Development of Ultra-High Sensitivity Molecular Chirality Measurement Technology

Seoul National University-Korea University Research Team Publishes Paper in International Journal 'Nature'

Dark-field microscopy image of the regularly assembled structure of chiral gold nanoparticles and a photo of the actual device

[Asia Economy Reporter Kim Bong-su] A domestic research team has developed an ultra-high sensitivity molecular chirality measurement technology.

According to the Ministry of Science and ICT on the 15th, a domestic joint research team including Professor Nam Ki-tae of Seoul National University, Professors Lee Seung-hoo and Park Kyu-hwan of Korea University discovered a new physical phenomenon related to light-matter interaction based on chiral nanoparticles and successfully applied it to the analysis of biomolecules and their chirality. Chirality refers to the property where the three-dimensional structures of the right and left hands look identical but cannot be superimposed, like how a left-hand glove cannot be worn on the right hand, being mirror images but non-superimposable.

The research results were published on the 15th in the international journal Nature (IF 69.504).

All living organisms in nature have specific interactions with light depending on their structures and the materials that compose them. Here, the research team conducted a study on the molecule’s circularly polarized light-specific interaction caused by ‘chirality’ among the light-matter interactions due to the structural characteristics of various biomolecules. Polarization refers to light whose electromagnetic wave vibration direction (e.g., the up-and-down movement of waves) is adjusted to a specific direction, and circular polarization refers to light in which the electromagnetic wave rotates circularly as it propagates.
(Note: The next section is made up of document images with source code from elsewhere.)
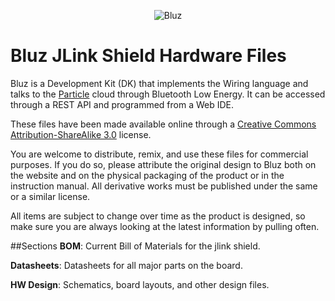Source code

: <p align="center" >
<img src="http://bluz.io/static/img/logo.png" alt="Bluz" title="Bluz">
</p>

Bluz JLink Shield Hardware Files
==========
Bluz is a Development Kit (DK) that implements the Wiring language and talks to the [Particle](https://www.particle.io/) cloud through Bluetooth Low Energy. It can be accessed through a REST API and programmed from a Web IDE.

These files have been made available online through a [Creative Commons Attribution-ShareAlike 3.0](http://creativecommons.org/licenses/by-sa/3.0/) license.

You are welcome to distribute, remix, and use these files for commercial purposes. If you do so, please attribute the original design to Bluz both on the website and on the physical packaging of the product or in the instruction manual. All derivative works must be published under the same or a similar license.

All items are subject to change over time as the product is designed, so make sure you are always looking at the latest information by pulling often.

##Sections
<b>BOM</b>: Current Bill of Materials for the jlink shield.

<b>Datasheets</b>: Datasheets for all major parts on the board.

<b>HW Design</b>: Schematics, board layouts, and other design files.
Molecular chirality can be analyzed through differences in interactions with two circular polarizations rotating in opposite directions (left circular polarization and right circular polarization). However, due to the size mismatch between molecules and light, the light-matter interaction is not sufficiently large, requiring high-concentration samples and long measurement times, presenting significant limitations.

The research team found a breakthrough to this problem in a new physical phenomenon observed in the two-dimensional assembled structure of chiral gold nanoparticles. The chiral gold nanoparticles used by the team resonate with incident circularly polarized light due to their unique geometric structure, allowing efficient control of circular polarization near the nanoparticles.

By introducing chiral molecules onto the two-dimensional array of nanoparticles, they successfully maximized the interaction between circularly polarized light and chiral molecules, achieving chirality sensitivity that surpasses the detection limits of existing optical systems.

Furthermore, focusing on the fact that the chirality signal amplification caused by the arrangement of chiral gold nanoparticles exists in the visible light range, they succeeded in proposing a naked-eye-based chirality sensor capable of distinguishing molecular chirality without special equipment.

The ultra-high sensitivity molecular chirality analysis based on chiral gold nanoparticle arrays can be used for chirality analysis of various biomolecules, chemical substances, and pharmaceuticals. It is expected to have a significant impact not only on various industries such as analytical science, diagnostics, and pharmacy, where biomaterial synthesis and material analysis are important, but also on fundamental academic fields such as chemistry, biology, and physics.